_WHAT YOU NEED TO DO_: In the records, find every line with the word "내용처럼" and copy it out.

_SOURCE MATERIAL_:

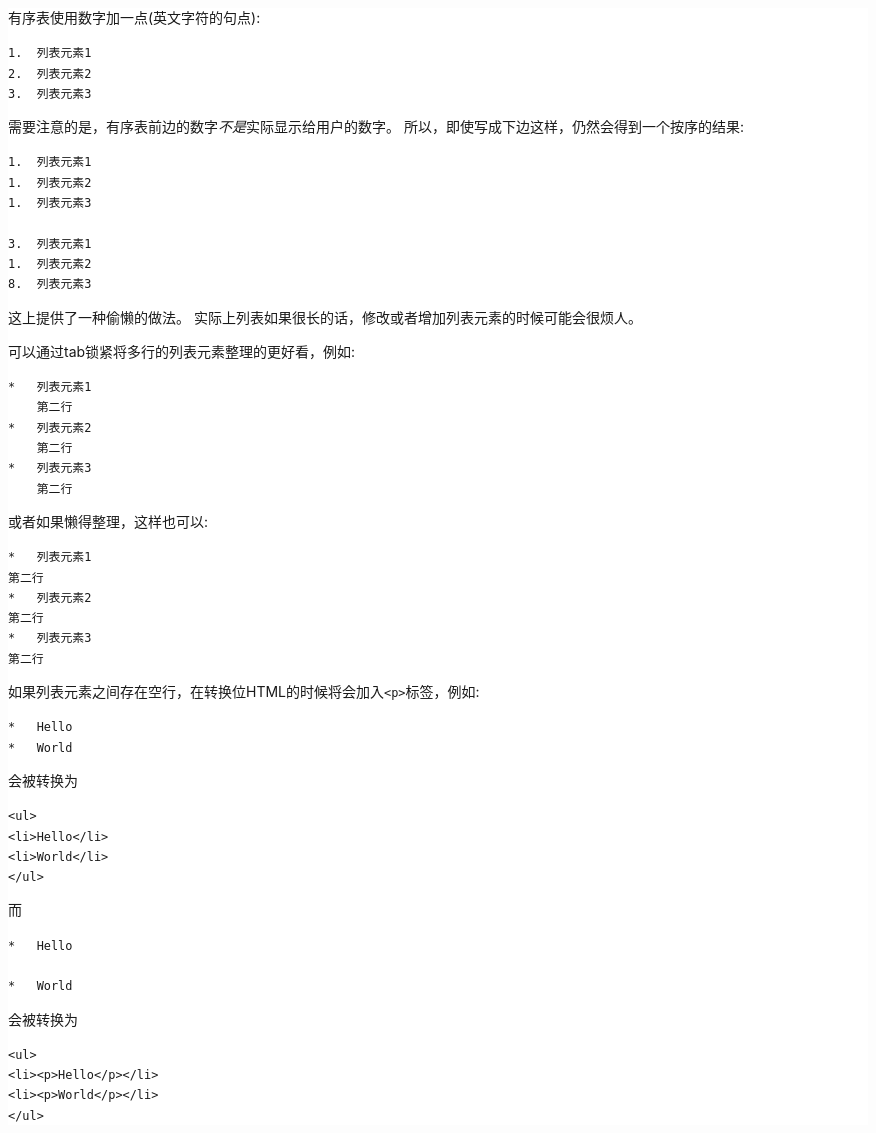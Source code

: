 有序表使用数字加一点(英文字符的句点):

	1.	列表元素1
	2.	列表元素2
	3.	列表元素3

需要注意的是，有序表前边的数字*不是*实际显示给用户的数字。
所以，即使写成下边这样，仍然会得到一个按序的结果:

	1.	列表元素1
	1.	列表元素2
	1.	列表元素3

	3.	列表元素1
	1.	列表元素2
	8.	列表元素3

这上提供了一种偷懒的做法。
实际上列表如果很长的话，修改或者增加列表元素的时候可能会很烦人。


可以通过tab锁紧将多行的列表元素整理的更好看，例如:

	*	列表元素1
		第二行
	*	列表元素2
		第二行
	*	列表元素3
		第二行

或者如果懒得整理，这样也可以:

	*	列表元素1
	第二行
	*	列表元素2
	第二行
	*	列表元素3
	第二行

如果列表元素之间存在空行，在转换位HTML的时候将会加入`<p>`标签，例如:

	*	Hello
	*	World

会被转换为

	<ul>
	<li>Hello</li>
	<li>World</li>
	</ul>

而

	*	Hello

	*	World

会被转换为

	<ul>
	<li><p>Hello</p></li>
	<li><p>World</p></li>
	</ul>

* * *

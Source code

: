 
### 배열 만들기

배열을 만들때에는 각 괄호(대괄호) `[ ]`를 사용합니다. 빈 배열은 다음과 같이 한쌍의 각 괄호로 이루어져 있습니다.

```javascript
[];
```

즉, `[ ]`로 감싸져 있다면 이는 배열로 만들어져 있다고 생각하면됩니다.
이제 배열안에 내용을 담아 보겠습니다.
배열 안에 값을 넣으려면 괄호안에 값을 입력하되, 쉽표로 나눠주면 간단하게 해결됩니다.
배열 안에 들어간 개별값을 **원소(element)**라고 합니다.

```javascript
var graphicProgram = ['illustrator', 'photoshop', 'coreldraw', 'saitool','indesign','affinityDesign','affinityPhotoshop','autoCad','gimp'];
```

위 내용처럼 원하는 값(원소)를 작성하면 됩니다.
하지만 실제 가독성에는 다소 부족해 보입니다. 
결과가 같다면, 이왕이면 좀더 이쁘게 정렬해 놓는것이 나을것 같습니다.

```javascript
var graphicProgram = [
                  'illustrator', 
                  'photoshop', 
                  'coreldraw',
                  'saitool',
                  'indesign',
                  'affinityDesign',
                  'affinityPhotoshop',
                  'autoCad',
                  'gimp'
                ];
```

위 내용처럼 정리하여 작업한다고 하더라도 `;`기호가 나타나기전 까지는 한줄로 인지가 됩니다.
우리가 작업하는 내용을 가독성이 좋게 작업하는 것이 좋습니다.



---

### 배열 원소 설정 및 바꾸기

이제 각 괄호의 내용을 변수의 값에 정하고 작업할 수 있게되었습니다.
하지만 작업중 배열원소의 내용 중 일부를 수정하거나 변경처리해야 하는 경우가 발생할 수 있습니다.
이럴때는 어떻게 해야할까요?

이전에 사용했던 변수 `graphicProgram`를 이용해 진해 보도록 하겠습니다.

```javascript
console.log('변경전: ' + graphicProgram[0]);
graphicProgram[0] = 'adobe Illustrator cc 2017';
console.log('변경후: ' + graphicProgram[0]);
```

_RESPONSE BELOW_:
위 내용처럼 원하는 값(원소)를 작성하면 됩니다.
위 내용처럼 정리하여 작업한다고 하더라도 `;`기호가 나타나기전 까지는 한줄로 인지가 됩니다.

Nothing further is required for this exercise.